I like the approach, but there is a major caveat.

It is certainly problematic that we have both cpumask_scratch and
scratch_cpumask with have different rules for how to use safely, and now
we're gaining custom logic to fix up the recursive safety of one of them.

That said, I'm pretty sure it will be x86 specific, because the safety
of this is tied to using per-pcpu stacks rather than per-vcpu stacks. 
The only reason the scheduler cpumasks are safe for use on ARM is
because the scheduler code which uses them doesn't call schedule() in
the middle of use.

As a consequence, I don't think this is infrastructure which would be
safe for common code to use.

~Andrew
Jürgen Groß Feb. 18, 2020, 10:46 a.m. UTC | #4
On 18.02.20 11:15, Roger Pau Monné wrote:
> On Tue, Feb 18, 2020 at 08:40:58AM +0100, Jürgen Groß wrote:
>> On 17.02.20 19:43, Roger Pau Monne wrote:
>>> Hello,
>>>
>>> Commit:
>>>
>>> 5500d265a2a8fa63d60c08beb549de8ec82ff7a5
>>> x86/smp: use APIC ALLBUT destination shorthand when possible
>>>
>>> Introduced a bogus usage of the scratch cpumask: it was used in a
>>> function that could be called from interrupt context, and hence using
>>> the scratch cpumask there is not safe. Patch #5 is a fix for that usage,
>>> together with also preventing the usage of any per-CPU variables when
>>> send_IPI_mask is called from #MC or #NMI context. Previous patches are
>>> preparatory changes.
>>>
>>> Patch #6 adds some debug infrastructure to make sure the scratch cpumask
>>> is used in the right context, and hence should prevent further missuses.
>>
>> I wonder whether it wouldn't be better to have a common percpu scratch
>> cpumask handling instead of introducing local ones all over the
>> hypervisor.
> 
> But the scratch CPU mask already accomplishes this, it's a single
> per-CPU mask allocated when the CPU is brought up.

This one, yes.
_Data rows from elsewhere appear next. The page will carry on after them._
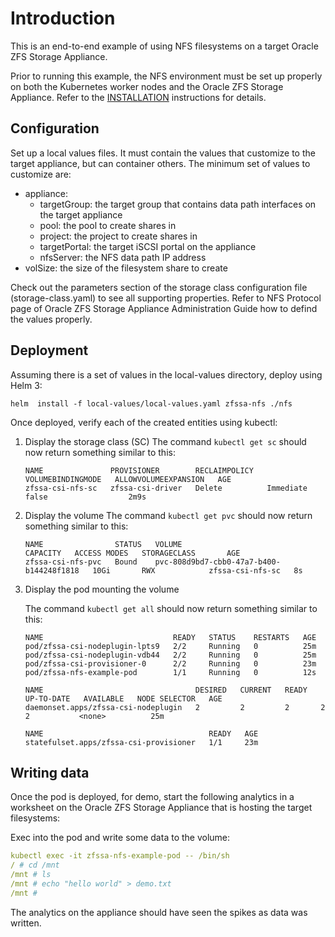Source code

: # Introduction

This is an end-to-end example of using NFS filesystems on a target
Oracle ZFS Storage Appliance.

Prior to running this example, the NFS environment must be set up properly
on both the Kubernetes worker nodes and the Oracle ZFS Storage Appliance.
Refer to the [INSTALLATION](../../INSTALLATION.md) instructions for details.

## Configuration

Set up a local values files. It must contain the values that customize to the 
target appliance, but can container others. The minimum set of values to
customize are:

* appliance:
  * targetGroup: the target group that contains data path interfaces on the target appliance
  * pool: the pool to create shares in
  * project: the project to create shares in
  * targetPortal: the target iSCSI portal on the appliance
  * nfsServer: the NFS data path IP address
* volSize: the size of the filesystem share to create

Check out the parameters section of the storage class configuration file (storage-class.yaml) 
to see all supporting properties. Refer to NFS Protocol page of Oracle ZFS Storage Appliance
Administration Guide how to defind the values properly.

## Deployment

Assuming there is a set of values in the local-values directory, deploy using Helm 3:

```
helm  install -f local-values/local-values.yaml zfssa-nfs ./nfs
```

Once deployed, verify each of the created entities using kubectl:

1. Display the storage class (SC)
    The command `kubectl get sc` should now return something similar to this:

    ```text
    NAME               PROVISIONER        RECLAIMPOLICY   VOLUMEBINDINGMODE   ALLOWVOLUMEEXPANSION   AGE
    zfssa-csi-nfs-sc   zfssa-csi-driver   Delete          Immediate           false                  2m9s
    ```
2. Display the volume
    The command `kubectl get pvc` should now return something similar to this:
    ```text
    NAME                STATUS   VOLUME                                     CAPACITY   ACCESS MODES   STORAGECLASS       AGE
    zfssa-csi-nfs-pvc   Bound    pvc-808d9bd7-cbb0-47a7-b400-b144248f1818   10Gi       RWX            zfssa-csi-nfs-sc   8s
    ```
3. Display the pod mounting the volume

    The command `kubectl get all` should now return something similar to this:
    ```text
    NAME                             READY   STATUS    RESTARTS   AGE
    pod/zfssa-csi-nodeplugin-lpts9   2/2     Running   0          25m
    pod/zfssa-csi-nodeplugin-vdb44   2/2     Running   0          25m
    pod/zfssa-csi-provisioner-0      2/2     Running   0          23m
    pod/zfssa-nfs-example-pod        1/1     Running   0          12s

    NAME                                  DESIRED   CURRENT   READY   UP-TO-DATE   AVAILABLE   NODE SELECTOR   AGE
    daemonset.apps/zfssa-csi-nodeplugin   2         2         2       2            2           <none>          25m

    NAME                                     READY   AGE
    statefulset.apps/zfssa-csi-provisioner   1/1     23m

    ```

## Writing data

Once the pod is deployed, for demo, start the following analytics in a worksheet on
the Oracle ZFS Storage Appliance that is hosting the target filesystems:

Exec into the pod and write some data to the volume:
```yaml
kubectl exec -it zfssa-nfs-example-pod -- /bin/sh
/ # cd /mnt
/mnt # ls
/mnt # echo "hello world" > demo.txt
/mnt # 
```

The analytics on the appliance should have seen the spikes as data was written.
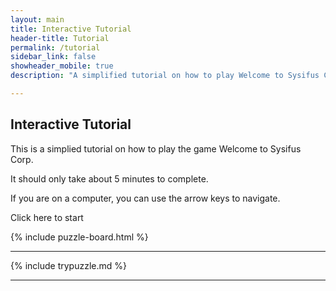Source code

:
 ```yaml
---
layout: main
title: Interactive Tutorial
header-title: Tutorial
permalink: /tutorial
sidebar_link: false
showheader_mobile: true
description: "A simplified tutorial on how to play Welcome to Sysifus Corp."

---
```


<link rel="stylesheet" href="../assets/css/puzzle.css">
<script type="module">
  import { resetTutorial, runTutorial } from '../js/tutorial.js';

  //run tutorial when page loads
  window.addEventListener('load', (event) => {
    runTutorial();
  });
</script>

<div id="topTextWrapper">
  <div id="initialInstructions">
    <h2 class="is-hidden-desktop">Interactive Tutorial</h2>
    <p>This is a simplied tutorial on how to play the game <span class="is-bold">Welcome to Sysifus Corp</span>.</p>
    <p>It should only take about 5 minutes to complete.</p>
    <p id="startText" class="is-hidden-mobile is-hidden-tablet-mobile">
      If you are on a computer, you can use the arrow keys to navigate.
    </p>
  </div>
  <div id="startButtonMobile" class="startButton is-hidden-desktop gamebutton noselect is-green noselect">Click here to start</div>
</div>

{% include puzzle-board.html %}

<div class="is-hidden-mobile">
  <hr>
      {% include trypuzzle.md %}
  <hr>
</div>
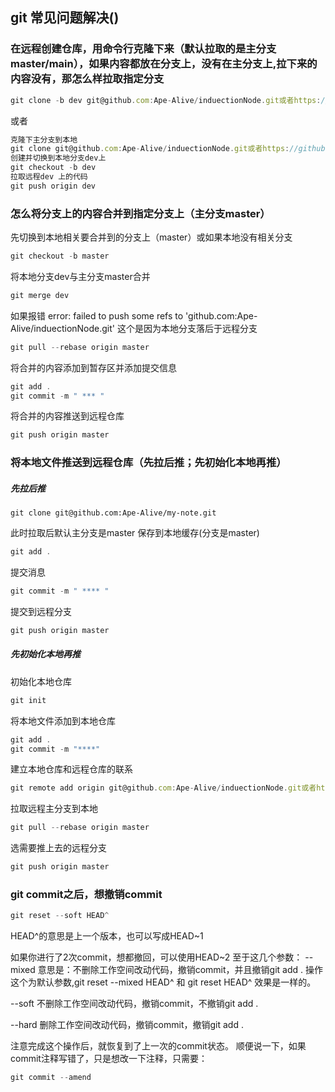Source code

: ## git 常见问题解决()
### 在远程创建仓库，用命令行克隆下来（默认拉取的是主分支master/main），如果内容都放在分支上，没有在主分支上,拉下来的内容没有，那怎么样拉取指定分支
```js
git clone -b dev git@github.com:Ape-Alive/induectionNode.git或者https://github.com/Ape-AliveinduectionNod
```
或者
```js
克隆下主分支到本地
git clone git@github.com:Ape-Alive/induectionNode.git或者https://github.com/Ape-AliveinduectionNod
创建并切换到本地分支dev上
git checkout -b dev
拉取远程dev 上的代码
git push origin dev
```
### 怎么将分支上的内容合并到指定分支上（主分支master）
先切换到本地相关要合并到的分支上（master）或如果本地没有相关分支
```js
git checkout -b master
```
将本地分支dev与主分支master合并
```js
git merge dev
```
如果报错
error: failed to push some refs to 'github.com:Ape-Alive/induectionNode.git'
这个是因为本地分支落后于远程分支
```js
git pull --rebase origin master
```
将合并的内容添加到暂存区并添加提交信息
```js
git add .
git commit -m " *** " 
```
将合并的内容推送到远程仓库

```js
git push origin master
```
### 将本地文件推送到远程仓库（先拉后推；先初始化本地再推）
##### 先拉后推
```
git clone git@github.com:Ape-Alive/my-note.git
```
此时拉取后默认主分支是master
保存到本地缓存(分支是master)
```js
git add .
```
提交消息
```js
git commit -m " **** "
```
提交到远程分支
```js
git push origin master
```

##### 先初始化本地再推
初始化本地仓库
```js
git init
```
将本地文件添加到本地仓库
```js
git add .
git commit -m "****"
```
建立本地仓库和远程仓库的联系
```js
git remote add origin git@github.com:Ape-Alive/induectionNode.git或者https://github.com/Ape-AliveinduectionNod
```
拉取远程主分支到本地
```js
git pull --rebase origin master
```

选需要推上去的远程分支
```js
git push origin master
``` 
### git commit之后，想撤销commit
```js
git reset --soft HEAD^
```
HEAD^的意思是上一个版本，也可以写成HEAD~1
 
如果你进行了2次commit，想都撤回，可以使用HEAD~2
至于这几个参数：
--mixed
意思是：不删除工作空间改动代码，撤销commit，并且撤销git add . 操作
这个为默认参数,git reset --mixed HEAD^ 和 git reset HEAD^ 效果是一样的。
  
 
--soft 
不删除工作空间改动代码，撤销commit，不撤销git add .
  
--hard
删除工作空间改动代码，撤销commit，撤销git add .
 
注意完成这个操作后，就恢复到了上一次的commit状态。
顺便说一下，如果commit注释写错了，只是想改一下注释，只需要：
```js
git commit --amend
```
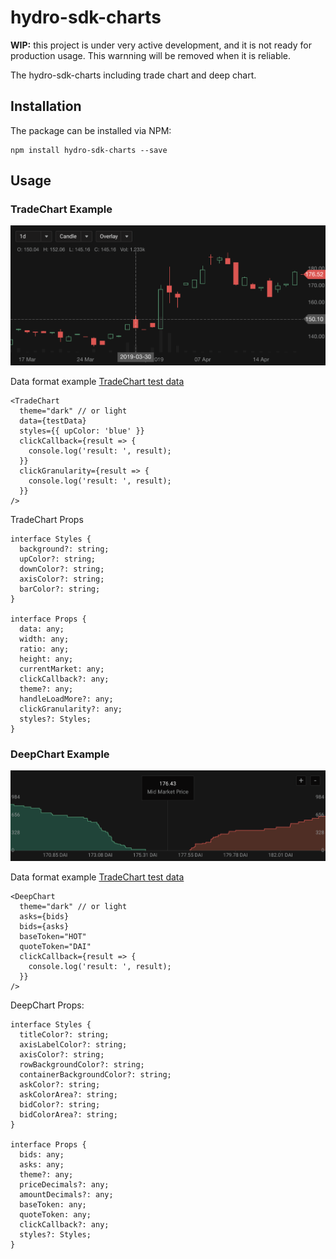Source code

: # hydro-sdk-charts

**WIP:** this project is under very active development, and it is not ready for production usage. This warnning will be removed when it is reliable.

The hydro-sdk-charts including trade chart and deep chart.

## Installation

The package can be installed via NPM:

```
npm install hydro-sdk-charts --save
```

## Usage

### TradeChart Example

![TradeChart-dark](./assets/images/TradeChart-dark.png)

Data format example [TradeChart test data](https://github.com/HydroProtocol/hydro-sdk-charts/blob/master/assets/js/TradeChartTestData.js)

```
<TradeChart
  theme="dark" // or light
  data={testData}
  styles={{ upColor: 'blue' }}
  clickCallback={result => {
    console.log('result: ', result);
  }}
  clickGranularity={result => {
    console.log('result: ', result);
  }}
/>
```

TradeChart Props

```
interface Styles {
  background?: string;
  upColor?: string;
  downColor?: string;
  axisColor?: string;
  barColor?: string;
}

interface Props {
  data: any;
  width: any;
  ratio: any;
  height: any;
  currentMarket: any;
  clickCallback?: any;
  theme?: any;
  handleLoadMore?: any;
  clickGranularity?: any;
  styles?: Styles;
}
```

### DeepChart Example

![DeepChart-dark](./assets/images/DeepChart-dark.png)

Data format example [TradeChart test data](https://github.com/HydroProtocol/hydro-sdk-charts/blob/master/assets/js/DeepChartTestData.js)

```
<DeepChart
  theme="dark" // or light
  asks={bids}
  bids={asks}
  baseToken="HOT"
  quoteToken="DAI"
  clickCallback={result => {
    console.log('result: ', result);
  }}
/>
```

DeepChart Props:

```
interface Styles {
  titleColor?: string;
  axisLabelColor?: string;
  axisColor?: string;
  rowBackgroundColor?: string;
  containerBackgroundColor?: string;
  askColor?: string;
  askColorArea?: string;
  bidColor?: string;
  bidColorArea?: string;
}

interface Props {
  bids: any;
  asks: any;
  theme?: any;
  priceDecimals?: any;
  amountDecimals?: any;
  baseToken: any;
  quoteToken: any;
  clickCallback?: any;
  styles?: Styles;
}
```
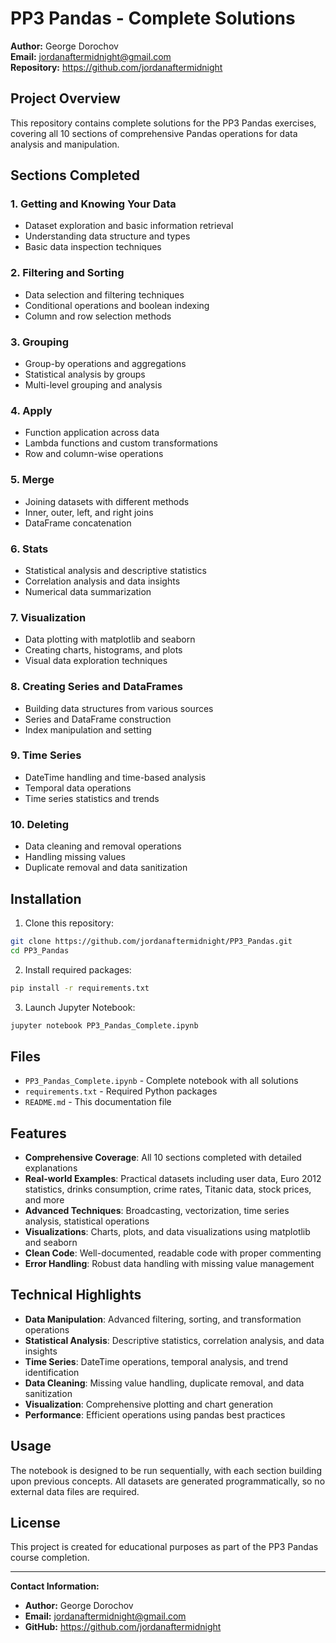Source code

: # PP3 Pandas - Complete Solutions

**Author:** George Dorochov  
**Email:** jordanaftermidnight@gmail.com  
**Repository:** https://github.com/jordanaftermidnight

## Project Overview

This repository contains complete solutions for the PP3 Pandas exercises, covering all 10 sections of comprehensive Pandas operations for data analysis and manipulation.

## Sections Completed

### 1. Getting and Knowing Your Data
- Dataset exploration and basic information retrieval
- Understanding data structure and types
- Basic data inspection techniques

### 2. Filtering and Sorting
- Data selection and filtering techniques
- Conditional operations and boolean indexing
- Column and row selection methods

### 3. Grouping
- Group-by operations and aggregations
- Statistical analysis by groups
- Multi-level grouping and analysis

### 4. Apply
- Function application across data
- Lambda functions and custom transformations
- Row and column-wise operations

### 5. Merge
- Joining datasets with different methods
- Inner, outer, left, and right joins
- DataFrame concatenation

### 6. Stats
- Statistical analysis and descriptive statistics
- Correlation analysis and data insights
- Numerical data summarization

### 7. Visualization
- Data plotting with matplotlib and seaborn
- Creating charts, histograms, and plots
- Visual data exploration techniques

### 8. Creating Series and DataFrames
- Building data structures from various sources
- Series and DataFrame construction
- Index manipulation and setting

### 9. Time Series
- DateTime handling and time-based analysis
- Temporal data operations
- Time series statistics and trends

### 10. Deleting
- Data cleaning and removal operations
- Handling missing values
- Duplicate removal and data sanitization

## Installation

1. Clone this repository:
```bash
git clone https://github.com/jordanaftermidnight/PP3_Pandas.git
cd PP3_Pandas
```

2. Install required packages:
```bash
pip install -r requirements.txt
```

3. Launch Jupyter Notebook:
```bash
jupyter notebook PP3_Pandas_Complete.ipynb
```

## Files

- `PP3_Pandas_Complete.ipynb` - Complete notebook with all solutions
- `requirements.txt` - Required Python packages
- `README.md` - This documentation file

## Features

- **Comprehensive Coverage**: All 10 sections completed with detailed explanations
- **Real-world Examples**: Practical datasets including user data, Euro 2012 statistics, drinks consumption, crime rates, Titanic data, stock prices, and more
- **Advanced Techniques**: Broadcasting, vectorization, time series analysis, statistical operations
- **Visualizations**: Charts, plots, and data visualizations using matplotlib and seaborn
- **Clean Code**: Well-documented, readable code with proper commenting
- **Error Handling**: Robust data handling with missing value management

## Technical Highlights

- **Data Manipulation**: Advanced filtering, sorting, and transformation operations
- **Statistical Analysis**: Descriptive statistics, correlation analysis, and data insights
- **Time Series**: DateTime operations, temporal analysis, and trend identification
- **Data Cleaning**: Missing value handling, duplicate removal, and data sanitization
- **Visualization**: Comprehensive plotting and chart generation
- **Performance**: Efficient operations using pandas best practices

## Usage

The notebook is designed to be run sequentially, with each section building upon previous concepts. All datasets are generated programmatically, so no external data files are required.

## License

This project is created for educational purposes as part of the PP3 Pandas course completion.

---

**Contact Information:**
- **Author:** George Dorochov
- **Email:** jordanaftermidnight@gmail.com
- **GitHub:** https://github.com/jordanaftermidnight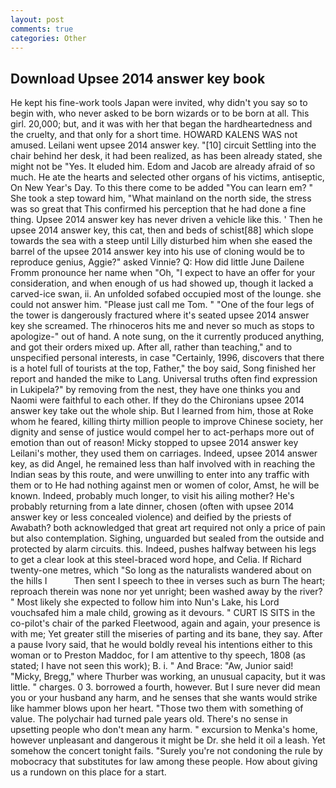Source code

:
 ```yaml
---
layout: post
comments: true
categories: Other
---
```


## Download Upsee 2014 answer key book

He kept his fine-work tools Japan were invited, why didn't you say so to begin with, who never asked to be born wizards or to be born at all. This girl. 20,000; but, and it was with her that began the hardheartedness and the cruelty, and that only for a short time. HOWARD KALENS WAS not amused. Leilani went upsee 2014 answer key. "[10] circuit Settling into the chair behind her desk, it had been realized, as has been already stated, she might not be "Yes. It eluded him. Edom and Jacob are already afraid of so much. He ate the hearts and selected other organs of his victims, antiseptic, On New Year's Day. To this there come to be added "You can learn em? " She took a step toward him, "What mainland on the north side, the stress was so great that This confirmed his perception that he had done a fine thing. Upsee 2014 answer key has never driven a vehicle like this. ' Then he upsee 2014 answer key, this cat, then and beds of schist[88] which slope towards the sea with a steep until Lilly disturbed him when she eased the barrel of the upsee 2014 answer key into his use of cloning would be to reproduce genius, Aggie?" asked Vinnie? Q: How did little June Dailene Fromm pronounce her name when "Oh, "I expect to have an offer for your consideration, and when enough of us had showed up, though it lacked a carved-ice swan, ii. An unfolded sofabed occupied most of the lounge. she could not answer him. "Please just call me Tom. " "One of the four legs of the tower is dangerously fractured where it's seated upsee 2014 answer key she screamed. The rhinoceros hits me and never so much as stops to apologize-" out of hand. A note sung, on the it currently produced anything, and got their orders mixed up. After all, rather than teaching," and to unspecified personal interests, in case "Certainly, 1996, discovers that there is a hotel full of tourists at the top, Father," the boy said, Song finished her report and handed the mike to Lang. Universal truths often find expression in Lukipela?" by removing from the nest, they have one thinks you and Naomi were faithful to each other. If they do the Chironians upsee 2014 answer key take out the whole ship. But I learned from him, those at Roke whom he feared, killing thirty million people to improve Chinese society, her dignity and sense of justice would compel her to act-perhaps more out of emotion than out of reason! Micky stopped to upsee 2014 answer key Leilani's mother, they used them on carriages. Indeed, upsee 2014 answer key, as did Angel, he remained less than half involved with in reaching the Indian seas by this route, and were unwilling to enter into any traffic with them or to He had nothing against men or women of color, Amst, he will be known. Indeed, probably much longer, to visit his ailing mother? He's probably returning from a late dinner, chosen (often with upsee 2014 answer key or less concealed violence) and deified by the priests of Awabath? both acknowledged that great art required not only a price of pain but also contemplation. Sighing, unguarded but sealed from the outside and protected by alarm circuits. this. Indeed, pushes halfway between his legs to get a clear look at this steel-braced word hope, and Celia. If Richard twenty-one metres, which "So long as the naturalists wandered about on the hills I           Then sent I speech to thee in verses such as burn The heart; reproach therein was none nor yet unright; been washed away by the river? " Most likely she expected to follow him into Nun's Lake, his Lord vouchsafed him a male child, growing as it devours. " CURT IS SITS in the co-pilot's chair of the parked Fleetwood, again and again, your presence is with me; Yet greater still the miseries of parting and its bane, they say. After a pause Ivory said, that he would boldly reveal his intentions either to this woman or to Preston Maddoc, for I am attentive to thy speech, 1808 (as stated; I have not seen this work); B. i. " And Brace: "Aw, Junior said! "Micky, Bregg," where Thurber was working, an unusual capacity, but it was little. " charges. 0 3. borrowed a fourth, however. But I sure never did mean you or your husband any harm, and he senses that she wants would strike like hammer blows upon her heart. "Those two them with something of value. The polychair had turned pale years old. There's no sense in upsetting people who don't mean any harm. " excursion to Menka's home, however unpleasant and dangerous it might be Dr. she held it oil a leash. Yet somehow the concert tonight fails. "Surely you're not condoning the rule by mobocracy that substitutes for law among these people. How about giving us a rundown on this place for a start.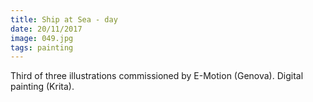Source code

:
 ```yaml
---
title: Ship at Sea - day
date: 20/11/2017
image: 049.jpg
tags: painting
---
```


Third of three illustrations commissioned by E-Motion (Genova).
Digital painting (Krita).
There are others which are just defined like:

DEFINE_PER_CPU(cpumask_t, ...)

>> So basically an array of percpu cpumasks allocated when bringing up a
>> cpu (this spares memory as the masks wouldn't need to cover NR_CPUS
>> cpus), a percpu counter of the next free index and get_ and put_
>> functions acting in a lifo manner.
> 
> Sizing this array would be complicated IMO, and it's possible that a
> failure to get a mask in certain places could lead to a panic.

The question is whether a silent double usage is better (which your
series is already addressing at least for the scratch cpumask).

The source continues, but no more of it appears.